Records from a data source
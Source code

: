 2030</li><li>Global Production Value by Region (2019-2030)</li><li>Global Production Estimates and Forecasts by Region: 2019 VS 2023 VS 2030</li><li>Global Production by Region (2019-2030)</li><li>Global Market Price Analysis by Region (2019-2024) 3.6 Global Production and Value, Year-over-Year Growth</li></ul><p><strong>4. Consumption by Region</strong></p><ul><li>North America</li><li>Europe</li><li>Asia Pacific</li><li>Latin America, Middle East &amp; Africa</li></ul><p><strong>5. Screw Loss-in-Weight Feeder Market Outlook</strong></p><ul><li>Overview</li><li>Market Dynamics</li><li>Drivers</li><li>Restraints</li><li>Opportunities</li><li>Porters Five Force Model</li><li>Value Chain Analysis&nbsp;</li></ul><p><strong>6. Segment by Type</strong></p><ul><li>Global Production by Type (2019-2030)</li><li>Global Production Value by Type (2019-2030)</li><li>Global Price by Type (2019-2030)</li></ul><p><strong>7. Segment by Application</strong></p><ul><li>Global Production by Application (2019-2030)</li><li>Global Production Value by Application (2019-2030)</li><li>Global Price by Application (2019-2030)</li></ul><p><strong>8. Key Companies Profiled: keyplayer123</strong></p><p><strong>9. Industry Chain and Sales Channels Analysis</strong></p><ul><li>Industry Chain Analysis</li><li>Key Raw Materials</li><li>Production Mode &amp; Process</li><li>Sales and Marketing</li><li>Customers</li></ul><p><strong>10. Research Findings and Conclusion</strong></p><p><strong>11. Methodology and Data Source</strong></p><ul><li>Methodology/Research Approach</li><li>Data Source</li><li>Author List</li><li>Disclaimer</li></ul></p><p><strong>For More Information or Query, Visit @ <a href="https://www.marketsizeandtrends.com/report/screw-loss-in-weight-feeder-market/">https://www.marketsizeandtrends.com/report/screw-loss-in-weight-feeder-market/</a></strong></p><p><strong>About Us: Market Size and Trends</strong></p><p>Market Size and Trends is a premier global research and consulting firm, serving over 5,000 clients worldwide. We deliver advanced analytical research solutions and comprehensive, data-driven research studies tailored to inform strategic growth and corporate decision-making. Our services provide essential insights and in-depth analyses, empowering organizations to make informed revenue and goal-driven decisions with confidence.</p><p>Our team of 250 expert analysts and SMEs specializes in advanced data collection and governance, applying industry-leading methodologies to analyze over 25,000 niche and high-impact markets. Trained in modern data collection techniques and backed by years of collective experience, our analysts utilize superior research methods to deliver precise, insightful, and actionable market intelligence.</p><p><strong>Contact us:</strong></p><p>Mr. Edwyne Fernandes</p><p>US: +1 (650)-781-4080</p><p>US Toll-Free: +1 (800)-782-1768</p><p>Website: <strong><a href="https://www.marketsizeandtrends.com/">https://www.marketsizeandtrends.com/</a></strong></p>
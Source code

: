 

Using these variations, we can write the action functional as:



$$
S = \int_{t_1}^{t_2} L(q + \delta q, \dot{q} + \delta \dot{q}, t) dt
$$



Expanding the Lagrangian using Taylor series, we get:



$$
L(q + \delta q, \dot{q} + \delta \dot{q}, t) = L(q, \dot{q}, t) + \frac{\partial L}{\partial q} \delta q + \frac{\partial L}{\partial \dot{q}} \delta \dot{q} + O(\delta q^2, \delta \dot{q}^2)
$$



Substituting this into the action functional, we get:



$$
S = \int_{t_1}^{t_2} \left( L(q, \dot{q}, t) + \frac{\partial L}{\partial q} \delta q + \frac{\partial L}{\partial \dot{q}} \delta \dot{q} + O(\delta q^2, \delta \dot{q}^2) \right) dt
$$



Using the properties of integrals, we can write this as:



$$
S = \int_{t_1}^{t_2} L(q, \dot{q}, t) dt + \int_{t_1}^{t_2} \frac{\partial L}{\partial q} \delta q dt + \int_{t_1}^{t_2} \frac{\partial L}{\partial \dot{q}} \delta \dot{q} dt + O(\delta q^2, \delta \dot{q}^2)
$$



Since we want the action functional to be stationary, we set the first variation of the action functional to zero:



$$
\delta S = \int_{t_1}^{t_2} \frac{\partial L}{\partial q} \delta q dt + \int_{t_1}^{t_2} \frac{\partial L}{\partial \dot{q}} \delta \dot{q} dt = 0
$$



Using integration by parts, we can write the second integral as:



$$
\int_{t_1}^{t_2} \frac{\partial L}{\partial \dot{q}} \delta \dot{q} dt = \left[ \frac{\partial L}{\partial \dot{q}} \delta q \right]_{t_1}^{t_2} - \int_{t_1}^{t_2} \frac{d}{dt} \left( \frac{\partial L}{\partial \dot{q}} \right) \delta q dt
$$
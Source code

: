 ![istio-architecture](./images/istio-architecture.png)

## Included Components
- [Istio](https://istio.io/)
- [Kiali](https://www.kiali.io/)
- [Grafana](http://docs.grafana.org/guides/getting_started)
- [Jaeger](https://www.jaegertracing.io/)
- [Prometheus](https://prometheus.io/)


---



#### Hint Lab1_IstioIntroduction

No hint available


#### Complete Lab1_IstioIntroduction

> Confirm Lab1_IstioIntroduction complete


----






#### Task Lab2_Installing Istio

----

* [Work order]:
Return the number of lines in the data above that include the word "left", and nothing else.

* [Solution]:
2